The opposition to his work was bitter, and, though many churchmen aided him, the support given by theologians and ecclesiastics as a whole was very far short of what it should have been.

Too many of them were occupied in that most costly and most worthless of all processes, "the saving of souls" by the inculcation of dogma.

Yet some of the higher ecclesiastics and many of the lesser clergy did much, sometimes risking their lives, and one of them, Sidney Godolphin Osborne, deserves lasting memory for his struggle to make known the sanitary wants of the peasantry.
Chadwick began to be widely known in 1848 as a member of the Board of Health, and was driven out for a time for overzeal; but from one point or another, during forty years, he fought the opposition, developed the new work, and one of the best exhibits of its results is shown in his address before the Sanitary Conference at Brighton in 1888.

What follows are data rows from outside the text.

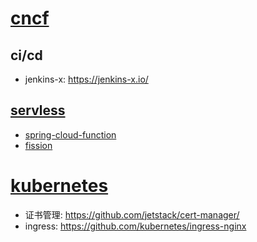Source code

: # [cncf](https://github.com/cncf)
## ci/cd
- jenkins-x: https://jenkins-x.io/

## [servless](https://landscape.cncf.io/format=serverless)
- [spring-cloud-function](https://spring.io/projects/spring-cloud-function)
- [fission](https://github.com/fission/fission)

# [kubernetes](https://kubernetes.io/)
- 证书管理: https://github.com/jetstack/cert-manager/
- ingress: https://github.com/kubernetes/ingress-nginx
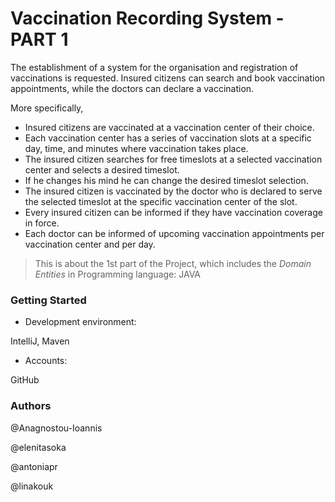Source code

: # Vaccination Recording System - PART 1
The establishment of a system for the organisation and registration of vaccinations is requested.
Insured citizens can search and book vaccination appointments, while the doctors can declare a vaccination. 

More specifically, 
+ Insured citizens are vaccinated at a vaccination center of their choice.
+ Each vaccination center has a series of vaccination slots at a specific day, time, and minutes where vaccination takes place.
+ The insured citizen searches for free timeslots at a selected vaccination center and selects a desired timeslot.
+ If he changes his mind he can change the desired timeslot selection.
+ The insured citizen is vaccinated by the doctor who is declared to serve the selected timeslot at the specific vaccination center of the slot.
+ Every insured citizen can be informed if they have vaccination coverage in force.
+ Each doctor can be informed of upcoming vaccination appointments per vaccination center and per day.

> This is about the 1st part of the Project, which includes the _Domain Entities_ in Programming language: JAVA

### Getting Started

+ Development environment: 

IntelliJ, Maven
+ Accounts:

GitHub

### Authors
@Anagnostou-Ioannis

@elenitasoka

@antoniapr

@linakouk    
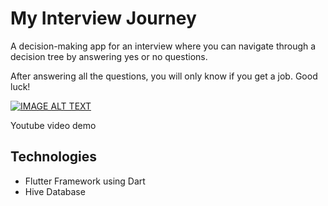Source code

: # My Interview Journey
A decision-making app for an interview where you can navigate through a decision tree by answering yes or no questions.

After answering all the questions, you will only know if you get a job. Good luck!

[![IMAGE ALT TEXT](http://img.youtube.com/vi/3VY_OuHNM_Y/0.jpg)](http://www.youtube.com/watch?v=3VY_OuHNM_Y "Video Title")

Youtube video demo

## Technologies
- Flutter Framework using Dart
- Hive Database

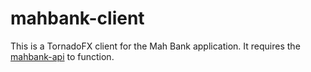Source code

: # mahbank-client

This is a TornadoFX client for the Mah Bank application. It requires the [mahbank-api](https://github.com/gdboling/mahbank-api) to function.
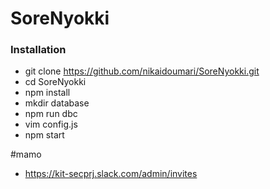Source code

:# SoreNyokki

### Installation
- git clone https://github.com/nikaidoumari/SoreNyokki.git
- cd SoreNyokki
- npm install
- mkdir database
- npm run dbc
- vim config.js
- npm start

#mamo
- https://kit-secprj.slack.com/admin/invites

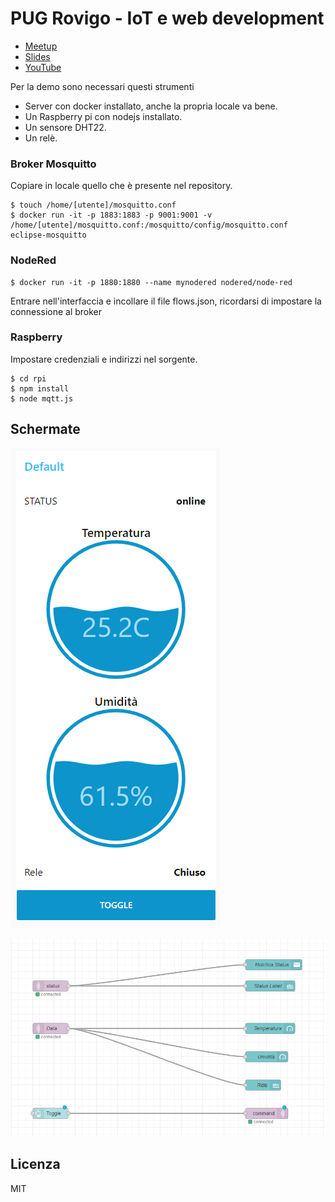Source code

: # PUG Rovigo - IoT e web development
- [Meetup](https://www.meetup.com/it-IT/pug-rovigo/events/273003189/)
- [Slides](https://slides.com/eppak/iot-e-web-development)
- [YouTube](https://www.youtube.com/watch?v=xDBN3e_CoN8&feature=youtu.be)

Per la demo sono necessari questi strumenti
- Server con docker installato, anche la propria locale va bene.
- Un Raspberry pi con nodejs installato.
- Un sensore DHT22.
- Un relè.

### Broker Mosquitto
Copiare in locale quello che è presente nel repository.

    $ touch /home/[utente]/mosquitto.conf
    $ docker run -it -p 1883:1883 -p 9001:9001 -v /home/[utente]/mosquitto.conf:/mosquitto/config/mosquitto.conf eclipse-mosquitto

### NodeRed

    $ docker run -it -p 1880:1880 --name mynodered nodered/node-red

Entrare nell'interfaccia e incollare il file flows.json, ricordarsi di impostare la connessione al broker

### Raspberry
Impostare credenziali e indirizzi nel sorgente.

    $ cd rpi
    $ npm install
    $ node mqtt.js

## Schermate
![Dashboard](https://github.com/pug-rovigo/iot-web-dev-2020-09-23/raw/master/nodered/dash.png)

![Programma](https://github.com/pug-rovigo/iot-web-dev-2020-09-23/raw/master/nodered/prog.png)

## Licenza
MIT
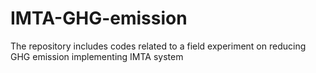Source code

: # IMTA-GHG-emission
The repository includes codes related to a field experiment on reducing GHG emission implementing IMTA system
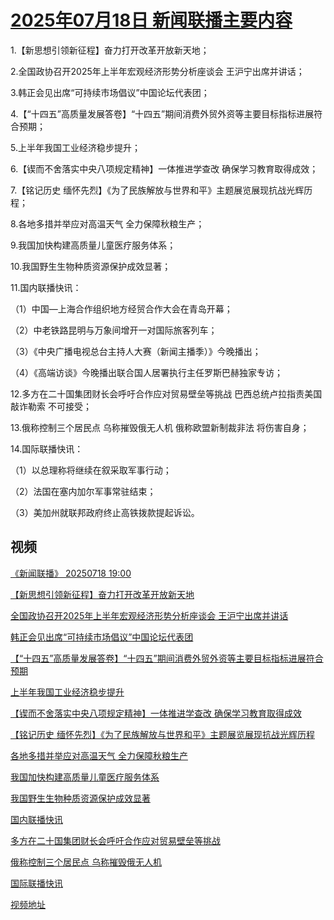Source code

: # [2025年07月18日 新闻联播主要内容](https://tv.cctv.com/lm/xwlb/day/20250718.shtml)

1.【新思想引领新征程】奋力打开改革开放新天地；

2.全国政协召开2025年上半年宏观经济形势分析座谈会 王沪宁出席并讲话；

3.韩正会见出席“可持续市场倡议”中国论坛代表团；

4.【“十四五”高质量发展答卷】“十四五”期间消费外贸外资等主要目标指标进展符合预期；

5.上半年我国工业经济稳步提升；

6.【锲而不舍落实中央八项规定精神】一体推进学查改 确保学习教育取得成效；

7.【铭记历史 缅怀先烈】《为了民族解放与世界和平》主题展览展现抗战光辉历程；

8.各地多措并举应对高温天气 全力保障秋粮生产；

9.我国加快构建高质量儿童医疗服务体系；

10.我国野生生物种质资源保护成效显著；

11.国内联播快讯：

（1）中国—上海合作组织地方经贸合作大会在青岛开幕；

（2）中老铁路昆明与万象间增开一对国际旅客列车；

（3）《中央广播电视总台主持人大赛（新闻主播季）》今晚播出；

（4）《高端访谈》今晚播出联合国人居署执行主任罗斯巴赫独家专访；

12.多方在二十国集团财长会呼吁合作应对贸易壁垒等挑战 巴西总统卢拉指责美国敲诈勒索 不可接受；

13.俄称控制三个居民点 乌称摧毁俄无人机 俄称欧盟新制裁非法 将伤害自身；

14.国际联播快讯：

（1）以总理称将继续在叙采取军事行动；

（2）法国在塞内加尔军事常驻结束；

（3）美加州就联邦政府终止高铁拨款提起诉讼。

## 视频

[《新闻联播》 20250718 19:00](https://tv.cctv.com/2025/07/18/VIDET4O8Mew6R74l2kiIdzKM250718.shtml)

[【新思想引领新征程】奋力打开改革开放新天地](https://tv.cctv.com/2025/07/18/VIDEIBh18MPbHFHBiCTweyBy250718.shtml)

[全国政协召开2025年上半年宏观经济形势分析座谈会 王沪宁出席并讲话](https://tv.cctv.com/2025/07/18/VIDE8VOmoqdGMbGsaZ9ZISBJ250718.shtml)

[韩正会见出席“可持续市场倡议”中国论坛代表团](https://tv.cctv.com/2025/07/18/VIDEwZMkRdw8EuXBvhRm8iXn250718.shtml)

[【“十四五”高质量发展答卷】“十四五”期间消费外贸外资等主要目标指标进展符合预期](https://tv.cctv.com/2025/07/18/VIDEG8o4Lxg07uvAU9enNFg2250718.shtml)

[上半年我国工业经济稳步提升](https://tv.cctv.com/2025/07/18/VIDE38OcNH3pmrwTCRhS4SAI250718.shtml)

[【锲而不舍落实中央八项规定精神】一体推进学查改 确保学习教育取得成效](https://tv.cctv.com/2025/07/18/VIDEiHIyi7o6iYR9t2LjjbQY250718.shtml)

[【铭记历史 缅怀先烈】《为了民族解放与世界和平》主题展览展现抗战光辉历程](https://tv.cctv.com/2025/07/18/VIDEv4zItCf6YoeZvH4aFD5o250718.shtml)

[各地多措并举应对高温天气 全力保障秋粮生产](https://tv.cctv.com/2025/07/18/VIDEA9D0aNl6Pu84u69nF5zv250718.shtml)

[我国加快构建高质量儿童医疗服务体系](https://tv.cctv.com/2025/07/18/VIDEmgjsgygMLhnx6nPxqH0N250718.shtml)

[我国野生生物种质资源保护成效显著](https://tv.cctv.com/2025/07/18/VIDEUpbWEbmDQggPWohobHq3250718.shtml)

[国内联播快讯](https://tv.cctv.com/2025/07/18/VIDECxEIRwMGjnrWcAraDA1Z250718.shtml)

[多方在二十国集团财长会呼吁合作应对贸易壁垒等挑战](https://tv.cctv.com/2025/07/18/VIDEr8hs2OCZKqHkmu92s7i2250718.shtml)

[俄称控制三个居民点 乌称摧毁俄无人机](https://tv.cctv.com/2025/07/18/VIDEugpUrGCpEkcNZyGEEGCH250718.shtml)

[国际联播快讯](https://tv.cctv.com/2025/07/18/VIDERxoW4X0h5h9NpuVtMScW250718.shtml)

[视频地址](https://tv.cctv.com/lm/xwlb/day/20250718.shtml)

From this and other perfectly trustworthy sources some idea may be gained of the triumph of the scientific over the theological method of dealing with disease, whether epidemic or sporadic.
In the latter half of the seventeenth century the annual mortality of London is estimated at not less than eighty in a thousand; about the middle of this century it stood at twenty-four in a thousand; in 1889 it stood at less than eighteen in a thousand; and in many parts the most recent statistics show that it has been brought down to fourteen or fifteen in a thousand.